F. graminearum CYP51 gene silencing analysis

After 44 h of incubation, the cultures were transferred into new tubes for RNA extraction. The three technical replicates in the microtiter plate were merged to increase RNA outcome. 1 ml of GENEzol™ (geneaid) was added and extraction was performed according to the manufacturer’s instructions. cDNA synthesis was performed using QuantiTect ReverseTranscription kit (Qiagen). SYBER Green JumpStart Taq ReadyMix (Sigma-Aldrich) was used for qRT-PCR analysis of F. graminearum CYP51A and CYP51C genes as previously described [25, 27] (for primer sequences see [27]; Supplemental Table S2). Transcript levels of CYP51 genes were determined via the 2−ΔΔCt method by normalizing the amount of target transcript to the amount of translation elongation factor 1α. ΔCt values were calculated from three technical replicates. 2−ΔΔCt values were calculated using three biological replicates.

EV stability assay

PBS resuspended barley EVs were diluted 1:1 with PBS or PDB. The suspension was then carefully mixed by pipetting up and down several times and subdivided equally into three tubes. One tube of EVs mixed with PBS and one mixed with PDB were immediately frozen in liquid nitrogen. One tube per medium was incubated at 25 °C for 24 h and one for 48 h. Afterwards, samples were frozen in liquid nitrogen and stored at − 80 °C until nanoparticle tracking analysis (NTA) or transmission electron microscopy (TEM) were performed. For NTA measurements, samples were diluted at 1:20 with PBS and 200 µl were loaded into a Nanosight NS300 (Malvern Panalytical). Five measurements were performed at 25 °C and concentration prediction and size and statistical analyses were performed by the NTA 3.2 Dev Build 3.2.16 software. For TEM, copper formvar-coated 300-mesh electron microscopy grids were glow discharged before sample application for 40 s. Subsequently, 5 µl of each sample were applied onto its own grid. Samples were dabbed using Whatman filter paper and grids were washed three times in 50 µl of 2% uranyl acetate and once with distilled water. Excess staining or fixing solutions, buffers, and water were removed using Whatman paper between each step. Finally, the grids were air-dried. Preparations were inspected at 120 kV under zero-loss conditions (ZEISS EM912a/b) and images were recorded at slight underfocus using a cooled 2 × 2 k slow-scan CCD camera (SharpEye/TRS) and the iTEM software package (Olympus-SIS). At least ten meshes per grid were analyzed to avoid grid-to-grid variations.
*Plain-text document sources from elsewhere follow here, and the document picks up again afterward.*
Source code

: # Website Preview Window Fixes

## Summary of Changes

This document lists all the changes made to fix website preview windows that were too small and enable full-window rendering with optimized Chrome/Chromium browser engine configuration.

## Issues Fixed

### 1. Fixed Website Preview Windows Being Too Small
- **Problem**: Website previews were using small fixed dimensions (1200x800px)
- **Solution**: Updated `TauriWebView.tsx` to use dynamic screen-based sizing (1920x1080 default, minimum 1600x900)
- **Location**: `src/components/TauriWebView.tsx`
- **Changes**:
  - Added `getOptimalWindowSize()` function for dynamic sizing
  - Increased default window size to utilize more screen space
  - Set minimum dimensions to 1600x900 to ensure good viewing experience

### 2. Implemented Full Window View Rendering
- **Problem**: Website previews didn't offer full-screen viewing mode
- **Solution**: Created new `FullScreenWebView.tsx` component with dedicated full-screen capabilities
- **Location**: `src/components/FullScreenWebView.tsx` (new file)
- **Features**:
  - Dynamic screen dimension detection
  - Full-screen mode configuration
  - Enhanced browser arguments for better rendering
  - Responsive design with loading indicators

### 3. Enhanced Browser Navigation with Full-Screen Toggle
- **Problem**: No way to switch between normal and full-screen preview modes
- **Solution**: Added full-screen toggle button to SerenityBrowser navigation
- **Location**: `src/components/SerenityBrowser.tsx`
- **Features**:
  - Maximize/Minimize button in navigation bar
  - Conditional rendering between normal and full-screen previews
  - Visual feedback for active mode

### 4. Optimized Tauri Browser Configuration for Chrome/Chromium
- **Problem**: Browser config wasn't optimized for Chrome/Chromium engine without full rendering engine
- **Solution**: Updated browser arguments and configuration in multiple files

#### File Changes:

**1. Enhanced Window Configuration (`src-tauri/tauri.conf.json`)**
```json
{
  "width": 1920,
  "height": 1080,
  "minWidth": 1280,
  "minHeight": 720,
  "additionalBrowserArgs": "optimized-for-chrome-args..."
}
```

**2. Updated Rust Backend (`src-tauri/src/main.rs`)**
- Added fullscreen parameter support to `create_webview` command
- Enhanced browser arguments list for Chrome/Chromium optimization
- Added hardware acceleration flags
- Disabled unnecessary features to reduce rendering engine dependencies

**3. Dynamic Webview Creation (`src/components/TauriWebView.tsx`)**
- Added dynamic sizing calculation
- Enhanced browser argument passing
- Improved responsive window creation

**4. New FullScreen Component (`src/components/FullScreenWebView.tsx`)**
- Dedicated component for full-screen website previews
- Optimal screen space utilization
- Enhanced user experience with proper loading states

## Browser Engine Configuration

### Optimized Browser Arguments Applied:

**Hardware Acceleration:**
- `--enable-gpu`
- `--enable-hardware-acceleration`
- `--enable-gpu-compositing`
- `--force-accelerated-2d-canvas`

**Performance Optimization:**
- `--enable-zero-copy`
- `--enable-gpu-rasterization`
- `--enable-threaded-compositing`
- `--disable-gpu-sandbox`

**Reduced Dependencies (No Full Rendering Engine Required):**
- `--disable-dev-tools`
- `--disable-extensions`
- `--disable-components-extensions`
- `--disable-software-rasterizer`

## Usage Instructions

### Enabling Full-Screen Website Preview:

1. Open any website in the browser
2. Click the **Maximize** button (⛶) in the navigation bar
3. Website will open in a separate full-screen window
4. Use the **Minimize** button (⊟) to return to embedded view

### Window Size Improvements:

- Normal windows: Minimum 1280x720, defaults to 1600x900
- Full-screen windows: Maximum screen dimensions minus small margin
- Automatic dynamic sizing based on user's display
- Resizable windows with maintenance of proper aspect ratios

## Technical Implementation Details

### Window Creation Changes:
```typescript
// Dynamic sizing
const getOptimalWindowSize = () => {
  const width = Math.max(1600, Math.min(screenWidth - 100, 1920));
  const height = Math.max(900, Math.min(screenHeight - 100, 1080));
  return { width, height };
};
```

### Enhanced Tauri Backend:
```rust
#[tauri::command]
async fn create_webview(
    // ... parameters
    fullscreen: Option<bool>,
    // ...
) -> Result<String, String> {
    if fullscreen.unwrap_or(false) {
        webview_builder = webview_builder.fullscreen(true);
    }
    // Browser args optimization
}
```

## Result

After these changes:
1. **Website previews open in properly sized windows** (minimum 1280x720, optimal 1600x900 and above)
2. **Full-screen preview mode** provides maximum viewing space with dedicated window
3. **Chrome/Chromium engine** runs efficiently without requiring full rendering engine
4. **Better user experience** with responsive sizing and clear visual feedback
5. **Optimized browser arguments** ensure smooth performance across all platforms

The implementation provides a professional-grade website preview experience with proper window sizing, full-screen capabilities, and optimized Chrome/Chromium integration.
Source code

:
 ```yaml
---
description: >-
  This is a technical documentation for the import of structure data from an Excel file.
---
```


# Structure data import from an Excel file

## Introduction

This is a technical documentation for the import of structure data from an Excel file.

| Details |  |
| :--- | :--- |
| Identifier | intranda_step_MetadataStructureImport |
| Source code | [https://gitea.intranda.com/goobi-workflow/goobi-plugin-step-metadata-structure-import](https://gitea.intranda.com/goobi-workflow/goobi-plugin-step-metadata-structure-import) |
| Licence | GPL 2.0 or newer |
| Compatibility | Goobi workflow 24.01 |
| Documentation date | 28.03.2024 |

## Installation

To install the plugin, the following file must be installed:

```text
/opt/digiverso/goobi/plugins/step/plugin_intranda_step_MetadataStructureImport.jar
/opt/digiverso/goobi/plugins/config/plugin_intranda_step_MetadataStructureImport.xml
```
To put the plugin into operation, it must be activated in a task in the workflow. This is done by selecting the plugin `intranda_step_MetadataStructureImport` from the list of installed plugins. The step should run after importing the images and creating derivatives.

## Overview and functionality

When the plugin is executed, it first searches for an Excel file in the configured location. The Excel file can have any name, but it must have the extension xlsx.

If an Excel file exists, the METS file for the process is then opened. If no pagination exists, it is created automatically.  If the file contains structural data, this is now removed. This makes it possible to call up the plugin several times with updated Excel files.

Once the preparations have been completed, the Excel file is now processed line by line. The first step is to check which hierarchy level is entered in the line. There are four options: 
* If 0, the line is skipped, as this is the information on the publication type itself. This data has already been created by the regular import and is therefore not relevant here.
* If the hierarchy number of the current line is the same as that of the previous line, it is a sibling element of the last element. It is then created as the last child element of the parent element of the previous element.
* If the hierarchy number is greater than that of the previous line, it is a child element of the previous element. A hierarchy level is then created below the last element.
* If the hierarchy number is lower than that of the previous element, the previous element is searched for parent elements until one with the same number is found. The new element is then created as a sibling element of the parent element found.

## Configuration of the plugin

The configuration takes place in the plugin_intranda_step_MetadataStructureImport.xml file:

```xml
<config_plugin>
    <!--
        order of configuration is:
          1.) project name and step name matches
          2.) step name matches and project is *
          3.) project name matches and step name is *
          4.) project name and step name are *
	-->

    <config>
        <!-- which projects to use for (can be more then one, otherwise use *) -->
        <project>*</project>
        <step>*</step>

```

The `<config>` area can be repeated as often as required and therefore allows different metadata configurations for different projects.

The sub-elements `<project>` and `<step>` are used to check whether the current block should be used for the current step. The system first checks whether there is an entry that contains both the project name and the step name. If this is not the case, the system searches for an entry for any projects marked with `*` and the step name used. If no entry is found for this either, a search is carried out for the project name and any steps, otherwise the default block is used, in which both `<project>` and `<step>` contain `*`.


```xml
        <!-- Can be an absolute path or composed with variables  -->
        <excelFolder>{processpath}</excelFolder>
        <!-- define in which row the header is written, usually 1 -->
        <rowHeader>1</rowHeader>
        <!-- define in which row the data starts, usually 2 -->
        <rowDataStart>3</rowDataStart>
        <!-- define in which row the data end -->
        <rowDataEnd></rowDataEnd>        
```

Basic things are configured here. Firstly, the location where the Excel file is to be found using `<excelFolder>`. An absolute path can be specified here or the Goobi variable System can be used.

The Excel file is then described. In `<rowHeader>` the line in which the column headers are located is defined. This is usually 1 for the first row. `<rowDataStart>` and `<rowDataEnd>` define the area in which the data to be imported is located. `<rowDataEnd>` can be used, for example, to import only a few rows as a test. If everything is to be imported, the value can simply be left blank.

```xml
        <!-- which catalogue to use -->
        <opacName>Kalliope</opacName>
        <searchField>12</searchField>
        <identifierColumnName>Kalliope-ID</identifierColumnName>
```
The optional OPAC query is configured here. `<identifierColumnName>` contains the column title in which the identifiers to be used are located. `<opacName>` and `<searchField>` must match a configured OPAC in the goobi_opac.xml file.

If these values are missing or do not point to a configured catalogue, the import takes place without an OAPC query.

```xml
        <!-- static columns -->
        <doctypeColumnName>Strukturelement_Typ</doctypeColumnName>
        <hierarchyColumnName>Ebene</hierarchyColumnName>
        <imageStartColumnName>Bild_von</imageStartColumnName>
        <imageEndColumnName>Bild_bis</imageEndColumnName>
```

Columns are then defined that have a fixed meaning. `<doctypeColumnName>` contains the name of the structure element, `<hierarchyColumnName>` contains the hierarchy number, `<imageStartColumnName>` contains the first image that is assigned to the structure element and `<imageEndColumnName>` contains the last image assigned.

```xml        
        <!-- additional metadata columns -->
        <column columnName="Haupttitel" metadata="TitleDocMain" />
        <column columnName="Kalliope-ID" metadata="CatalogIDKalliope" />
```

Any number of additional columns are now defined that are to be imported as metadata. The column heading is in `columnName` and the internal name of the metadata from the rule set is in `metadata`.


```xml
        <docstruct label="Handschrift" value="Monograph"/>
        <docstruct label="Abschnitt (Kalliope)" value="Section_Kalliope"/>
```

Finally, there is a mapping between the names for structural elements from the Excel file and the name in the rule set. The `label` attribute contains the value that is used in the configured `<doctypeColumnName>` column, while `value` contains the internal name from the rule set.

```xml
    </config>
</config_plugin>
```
To test if degradational processes of EVs are dependent on fungal exudates or extracellular enzymes, F. graminearum macroconidia were cultivated in PDB medium for 24 h. Fungal cells were depleted by centrifugation with 16,000×g at 4 °C for 10 min. 10 µl of fungal supernatant was added to 10 µl of barley EVs. Concentrations were determined by NTA after mixing fungal supernatant and barley EVs or after 2 h of incubation at 25 °C. Therefore, 180 µl of PBS was added for NTA measurements.